It’s an interesting time to be a Whole Foods Market shareholder.
While months ago the company was struggling to find a direction for its future, shareholders are now set to vote Wednesday on a $13.7 billion deal that would give Amazon.com ownership of the Austin-based grocer.
The shareholders vote will be held at the company's headquarters on Bowie Street in Austin. Both Amazon and Whole Foods have said they expect se the deal to close before the end of the year.
At $42 per share, the buyout price is 27 percent above what Whole Foods shares were trading at when the deal was announced.
Market analysts say they expect the deal will easily win shareholder approval, though a handful of investors have filed lawsuits opposing the buyout.
Many in the business and technology world are keeping a close eye on the deal and what it could mean for the future of the retail grocery industry. Analysts have said Amazon could look at lowering prices at Whole Foods while integrating its Echo home devices and other products, but much uncertainty remains over what Amazon will do with the more than 450 Whole Foods stores and its 87,000 employees.
The companies announced the deal on June 16 after two months of talks.
Before the agreement, Whole Foods had faced pressure to change from some of its biggest shareholders, including investment firm Jana Partners, which owned more than 8 percent of the company but sold its entire stake after deal was announced.
Whole Foods has struggled to adapt to increased competition from big box stores, other grocery chains and online retail. The grocer has had eight straight fiscal quarters of falling same-store sales and also seen a dip in profits.
After replacing half of its board of directors this year and hiring a new chief financial officer, the company reached out to Amazon in April after representatives saw reports that the e-commerce giant had been looking at buying the grocer a year earlier.
Whole Foods shares were trading at $33.06 per share the day before the deal was announced.They have been trading at between $41 and $42 per share since, though shareholders are guaranteed $42 per share if the deal closes.
At least three shareholders have sued Whole Foods since the deal was announced, claiming that the arrangement with Amazon lacks transparency and undervalues Whole Foods.
One of those shareholders, Elizabeth Gieske, who filed the suit from Houston, took issued with Whole Foods’ proxy statement filed July 7 with the U.S. Securities and Exchange Commission. Her lawsuit claims that the document -- which lays out the terms of the agreement -- fails to show how the company calculated certain financial projections in regards to the deal.
The lawsuit also claims the proxy statement fails to “disclose the timing and nature of all communications regarding defendant (Whole Foods CEO John) Mackey’s future employment, as well as communications involving future employment and/or directorship of any other Whole Foods executives and directors, including who participated in all such communications.”
Other shareholders have also claimed that potential rival buyers don’t have a fair chance at bidding for the company because Whole Foods agreed with Amazon on terms such as Whole Foods having to advise Amazon of any proposals received by other companies.

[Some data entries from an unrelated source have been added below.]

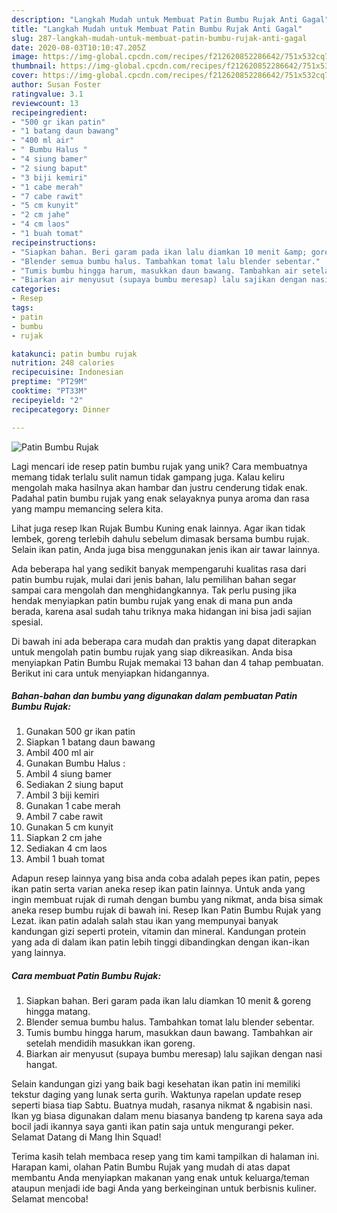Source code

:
 ```yaml
---
description: "Langkah Mudah untuk Membuat Patin Bumbu Rujak Anti Gagal"
title: "Langkah Mudah untuk Membuat Patin Bumbu Rujak Anti Gagal"
slug: 287-langkah-mudah-untuk-membuat-patin-bumbu-rujak-anti-gagal
date: 2020-08-03T10:10:47.205Z
image: https://img-global.cpcdn.com/recipes/f212620852286642/751x532cq70/patin-bumbu-rujak-foto-resep-utama.jpg
thumbnail: https://img-global.cpcdn.com/recipes/f212620852286642/751x532cq70/patin-bumbu-rujak-foto-resep-utama.jpg
cover: https://img-global.cpcdn.com/recipes/f212620852286642/751x532cq70/patin-bumbu-rujak-foto-resep-utama.jpg
author: Susan Foster
ratingvalue: 3.1
reviewcount: 13
recipeingredient:
- "500 gr ikan patin"
- "1 batang daun bawang"
- "400 ml air"
- " Bumbu Halus "
- "4 siung bamer"
- "2 siung baput"
- "3 biji kemiri"
- "1 cabe merah"
- "7 cabe rawit"
- "5 cm kunyit"
- "2 cm jahe"
- "4 cm laos"
- "1 buah tomat"
recipeinstructions:
- "Siapkan bahan. Beri garam pada ikan lalu diamkan 10 menit &amp; goreng hingga matang."
- "Blender semua bumbu halus. Tambahkan tomat lalu blender sebentar."
- "Tumis bumbu hingga harum, masukkan daun bawang. Tambahkan air setelah mendidih masukkan ikan goreng."
- "Biarkan air menyusut (supaya bumbu meresap) lalu sajikan dengan nasi hangat."
categories:
- Resep
tags:
- patin
- bumbu
- rujak

katakunci: patin bumbu rujak 
nutrition: 248 calories
recipecuisine: Indonesian
preptime: "PT29M"
cooktime: "PT33M"
recipeyield: "2"
recipecategory: Dinner

---
```



![Patin Bumbu Rujak](https://img-global.cpcdn.com/recipes/f212620852286642/751x532cq70/patin-bumbu-rujak-foto-resep-utama.jpg)

Lagi mencari ide resep patin bumbu rujak yang unik? Cara membuatnya memang tidak terlalu sulit namun tidak gampang juga. Kalau keliru mengolah maka hasilnya akan hambar dan justru cenderung tidak enak. Padahal patin bumbu rujak yang enak selayaknya punya aroma dan rasa yang mampu memancing selera kita.

Lihat juga resep Ikan Rujak Bumbu Kuning enak lainnya. Agar ikan tidak lembek, goreng terlebih dahulu sebelum dimasak bersama bumbu rujak. Selain ikan patin, Anda juga bisa menggunakan jenis ikan air tawar lainnya.

Ada beberapa hal yang sedikit banyak mempengaruhi kualitas rasa dari patin bumbu rujak, mulai dari jenis bahan, lalu pemilihan bahan segar sampai cara mengolah dan menghidangkannya. Tak perlu pusing jika hendak menyiapkan patin bumbu rujak yang enak di mana pun anda berada, karena asal sudah tahu triknya maka hidangan ini bisa jadi sajian spesial.


Di bawah ini ada beberapa cara mudah dan praktis yang dapat diterapkan untuk mengolah patin bumbu rujak yang siap dikreasikan. Anda bisa menyiapkan Patin Bumbu Rujak memakai 13 bahan dan 4 tahap pembuatan. Berikut ini cara untuk menyiapkan hidangannya.

<!--inarticleads1-->

##### Bahan-bahan dan bumbu yang digunakan dalam pembuatan Patin Bumbu Rujak:

1. Gunakan 500 gr ikan patin
1. Siapkan 1 batang daun bawang
1. Ambil 400 ml air
1. Gunakan  Bumbu Halus :
1. Ambil 4 siung bamer
1. Sediakan 2 siung baput
1. Ambil 3 biji kemiri
1. Gunakan 1 cabe merah
1. Ambil 7 cabe rawit
1. Gunakan 5 cm kunyit
1. Siapkan 2 cm jahe
1. Sediakan 4 cm laos
1. Ambil 1 buah tomat


Adapun resep lainnya yang bisa anda coba adalah pepes ikan patin, pepes ikan patin serta varian aneka resep ikan patin lainnya. Untuk anda yang ingin membuat rujak di rumah dengan bumbu yang nikmat, anda bisa simak aneka resep bumbu rujak di bawah ini. Resep Ikan Patin Bumbu Rujak yang Lezat. ikan patin adalah salah stau ikan yang mempunyai banyak kandungan gizi seperti protein, vitamin dan mineral. Kandungan protein yang ada di dalam ikan patin lebih tinggi dibandingkan dengan ikan-ikan yang lainnya. 

<!--inarticleads2-->

##### Cara membuat Patin Bumbu Rujak:

1. Siapkan bahan. Beri garam pada ikan lalu diamkan 10 menit &amp; goreng hingga matang.
1. Blender semua bumbu halus. Tambahkan tomat lalu blender sebentar.
1. Tumis bumbu hingga harum, masukkan daun bawang. Tambahkan air setelah mendidih masukkan ikan goreng.
1. Biarkan air menyusut (supaya bumbu meresap) lalu sajikan dengan nasi hangat.


Selain kandungan gizi yang baik bagi kesehatan ikan patin ini memiliki tekstur daging yang lunak serta gurih. Waktunya rapelan update resep seperti biasa tiap Sabtu. Buatnya mudah, rasanya nikmat &amp; ngabisin nasi. Ikan yg biasa digunakan dalam menu biasanya bandeng tp karena saya ada bocil jadi ikannya saya ganti ikan patin saja untuk mengurangi peker. Selamat Datang di Mang Ihin Squad! 

Terima kasih telah membaca resep yang tim kami tampilkan di halaman ini. Harapan kami, olahan Patin Bumbu Rujak yang mudah di atas dapat membantu Anda menyiapkan makanan yang enak untuk keluarga/teman ataupun menjadi ide bagi Anda yang berkeinginan untuk berbisnis kuliner. Selamat mencoba!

U.S. lawmakers such as U.S. Rep. David Cicilline, D-Rhode Island, have questioned the potential impact of the deal on consumers and brought up worries of Amazon creating a monopoly on the grocery business. Industry analysts say that will not be an issue because combined, both companies reportedly share less than 2 percent of the grocery market. The Federal Trade Commission will also have to approve the deal before it can close.
Amazon announced that it will sell $16 billion worth of bonds to finance most or all of its buyout of Whole Foods. It’s the first time since 2014 that the $472 billion company has sold bonds.